L’expérience, l’âge, la famille n’y changent rien : la même nervosité que pour le bac ou le permis de conduire s’impose à moi. Je la laisse me gagner. Ce rajeunissement n’est pas pour déplaire.
Le coiffeur vient de nous quitter bras dessus bras dessous avec le barbier.
Les chignons sont irréprochables. La barbe est fine. Le poil n’est pas démonstratif, il est clair ou foncé, mat ou éclatant, mais en ordre. Je vérifie mon bouc, je crois qu’il fait honneur.
Dans le hall nous sommes une vingtaine à nous saluer, à jeter un dernier coup d’œil aux dossiers, à écouter les ultimes urgences rapportées par nos collaborateurs, avant d’avoir bientôt à les quitter et rentrer en réunion, le président devant arriver d’un moment à l’autre.
D’ailleurs ça y est, l’ascenseur présidentiel est en marche.
Depuis sa création la Commission européenne en est à son onzième mandat et ce dernier va bientôt s’achever. Au printemps le parlement européen cessera son activité et des élections prendront place avant l’été dans la vingtaine de nos royaumes et de nos républiques pour renouveler la chambre des eurodéputés qui, à son tour, validera la nouvelle formation de la Commission en automne.
L’ascenseur s’approche, on distingue de la musique.
Joie et timidité m’étreignent. Je ne suis pourtant pas un perdreau de l’année. J’ai été nommé à ce poste le mois dernier, j’ai eu le temps de passer mon audition parlementaire, de faire ma prestation de serment et de rencontrer l’équipe de mon cabinet. Dans quelques minutes nous, commissaires, allons siéger ensemble, prendre des décisions collégiales, préparer l’Europe. Ce sera ma première participation.
Le bâtiment où le président a son bureau et où nous allons tenir notre réunion porte le nom du doyen des bouchers flamands, Jan Breydel. Il conduisit de bon matin le massacre des français de Philippe le Bel et les bouta hors de Flandres dans une bataille appelée depuis les Matines de Bruges. Ce nom de Breydel est un programme qui n’est pas celui de l’angélisme.
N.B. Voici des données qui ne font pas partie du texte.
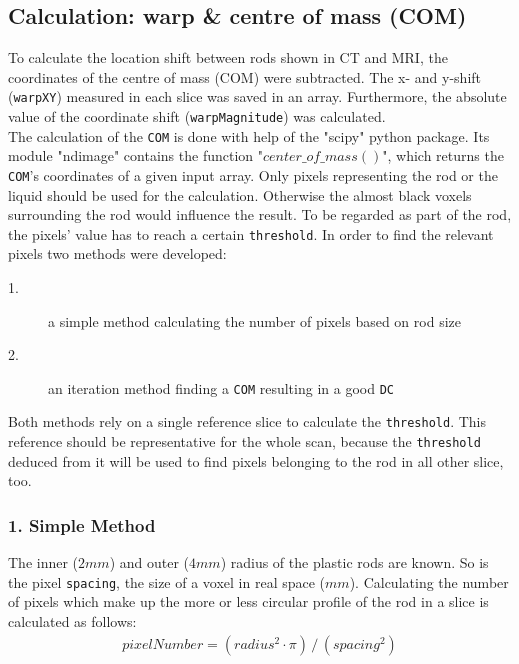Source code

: \subsection{Calculation: warp \& centre of mass (COM)}
\label{sec:COM}

To calculate the location shift between rods shown in CT and MRI, the coordinates of the centre of mass (COM) were subtracted.
The x- and y-shift (\texttt{warpXY}) measured in each slice was saved in an array.
Furthermore, the absolute value of the coordinate shift (\texttt{warpMagnitude}) was calculated.\\

The calculation of the \texttt{COM} is done with help of the "scipy" python package.
Its module "ndimage" contains the function "$center\_of\_mass()$", which returns the \texttt{COM}'s coordinates of a given input array.
Only pixels representing the rod or the liquid should be used for the calculation.
Otherwise the almost black voxels surrounding the rod would influence the result.
To be regarded as part of the rod, the pixels' value has to reach a certain  \texttt{threshold}.
In order to find the relevant pixels two methods were developed:

\begin{description}
 \item[1.] a simple method calculating the number of pixels based on rod size
 \item[2.] an iteration method finding a \texttt{COM} resulting in a good \texttt{DC}
\end{description}

Both methods rely on a single reference slice to calculate the  \texttt{threshold}.
This reference should be representative for the whole scan, because the  \texttt{threshold} deduced from it will be used to find pixels belonging to the rod in all other slice, too.

\subsubsection{1. Simple Method}
The inner ($2mm$) and outer ($4mm$) radius of the plastic rods are known.
So is the pixel \texttt{spacing}, the size of a voxel in real space ($mm$).
Calculating the number of pixels which make up the more or less circular profile of the rod in a slice is calculated as follows:
\begin{align}
 pixelNumber = (radius^2 \cdot \pi) \, / \, (spacing^2)
\end{align}

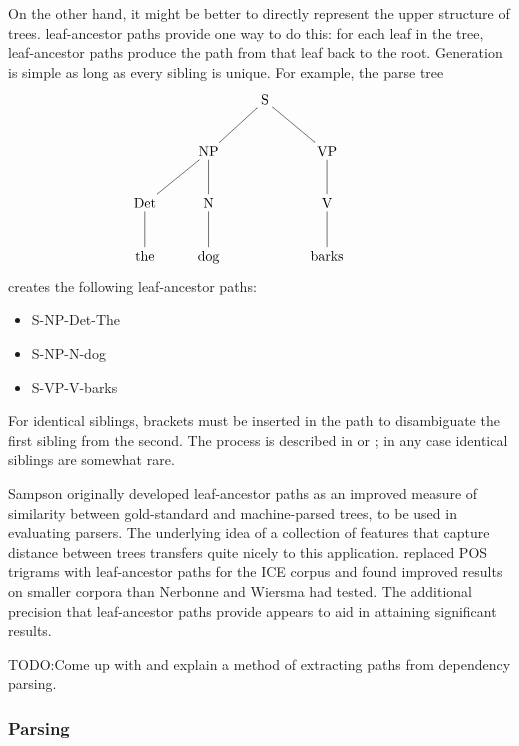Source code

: \documentclass[11pt]{article}
\begin{document}
On the other hand, it might be better to directly represent the upper
structure of trees.  leaf-ancestor paths provide
one way to do this: for each leaf in the
tree, leaf-ancestor paths produce the path from that leaf back to the
root. Generation is
simple as long as every sibling is unique. For example, the parse tree
\[\xymatrix{
  &&\textrm{S} \ar@{-}[dl] \ar@{-}[dr] &&\\
  &\textrm{NP} \ar@{-}[d] \ar@{-}[dl] &&\textrm{VP} \ar@{-}[d]\\
  \textrm{Det} \ar@{-}[d] & \textrm{N} \ar@{-}[d] && \textrm{V} \ar@{-}[d] \\
\textrm{the}& \textrm{dog} && \textrm{barks}\\}
\]
creates the following leaf-ancestor paths:

\begin{itemize}
\item S-NP-Det-The
\item S-NP-N-dog
\item S-VP-V-barks
\end{itemize}

For identical siblings, brackets must be inserted in the path to
disambiguate the first sibling from the second. The process is
described in  or ;
in any case identical siblings are somewhat rare.

Sampson originally developed leaf-ancestor paths as an improved
measure of similarity between gold-standard and machine-parsed trees,
to be used in evaluating parsers. The underlying idea of a collection of
features that capture distance between trees transfers quite nicely to
this application.  replaced POS trigrams with
leaf-ancestor paths for the ICE corpus and found improved results on
smaller corpora than Nerbonne and Wiersma had tested. The additional
precision that leaf-ancestor paths provide appears to aid in attaining
significant results.


TODO:Come up with and explain a method of extracting paths from
dependency parsing.

\subsubsection{Parsing}
\end{document}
Ainsi va l’UE. Les nombreuses unifications européennes, tentées depuis le moyen-âge dans les grimoires ou auprès des cours des Princes, ne se sont pas alourdies de belles enseignes ou d’orgueilleux emblèmes ; en cette année deux mille quatre, l’UE reste toujours chiche en ostentation. Elle gère le patrimoine des symboles en bon père de famille mi-auvergnat mi-écossais : pas de gaspillage. Personne ne songe à contester le nom du doyen des bouchers flamands pour désigner notre lieu de travail.
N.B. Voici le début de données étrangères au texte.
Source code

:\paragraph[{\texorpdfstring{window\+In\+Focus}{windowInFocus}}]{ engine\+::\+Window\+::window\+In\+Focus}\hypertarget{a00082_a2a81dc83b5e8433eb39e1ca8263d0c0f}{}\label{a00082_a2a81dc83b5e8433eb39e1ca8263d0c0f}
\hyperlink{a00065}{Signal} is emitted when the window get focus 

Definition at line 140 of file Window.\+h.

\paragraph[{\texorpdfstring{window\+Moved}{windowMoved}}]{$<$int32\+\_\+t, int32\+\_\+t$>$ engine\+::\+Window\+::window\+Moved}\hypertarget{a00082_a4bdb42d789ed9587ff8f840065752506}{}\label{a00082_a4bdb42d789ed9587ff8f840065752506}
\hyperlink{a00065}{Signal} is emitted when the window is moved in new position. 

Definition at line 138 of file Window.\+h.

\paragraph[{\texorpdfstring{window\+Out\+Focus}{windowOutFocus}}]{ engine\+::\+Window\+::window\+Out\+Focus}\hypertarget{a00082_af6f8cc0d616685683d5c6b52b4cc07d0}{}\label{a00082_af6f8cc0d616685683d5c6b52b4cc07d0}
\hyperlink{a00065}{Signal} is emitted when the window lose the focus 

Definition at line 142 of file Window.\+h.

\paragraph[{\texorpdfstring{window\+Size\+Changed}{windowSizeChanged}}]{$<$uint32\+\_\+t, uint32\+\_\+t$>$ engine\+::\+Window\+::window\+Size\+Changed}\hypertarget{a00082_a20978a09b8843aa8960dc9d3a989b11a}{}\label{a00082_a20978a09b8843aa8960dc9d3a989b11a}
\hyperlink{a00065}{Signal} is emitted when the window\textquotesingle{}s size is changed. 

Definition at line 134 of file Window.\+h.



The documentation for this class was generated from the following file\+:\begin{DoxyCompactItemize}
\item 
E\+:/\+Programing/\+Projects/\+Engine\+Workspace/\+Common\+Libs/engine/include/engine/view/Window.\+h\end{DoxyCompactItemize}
Aujourd’hui, comme les autres mercredis, les commissaires quittent leurs bâtiments répartis dans la ville et viennent au Breydel se réunir en collégeariat, afin de discuter et donner leur approbation aux projets de lois rédigés par leur administration qui, si ils sont adoptés, seront ensuite soumis à l’avis du législateur européen (Parlement et Conseil européens). Dans quelques minutes, tel sera le cas des textes que nous aurons ensemble à discuter.
L’ascenseur poursuit sa course.
Les commissaires autour de moi se préparent.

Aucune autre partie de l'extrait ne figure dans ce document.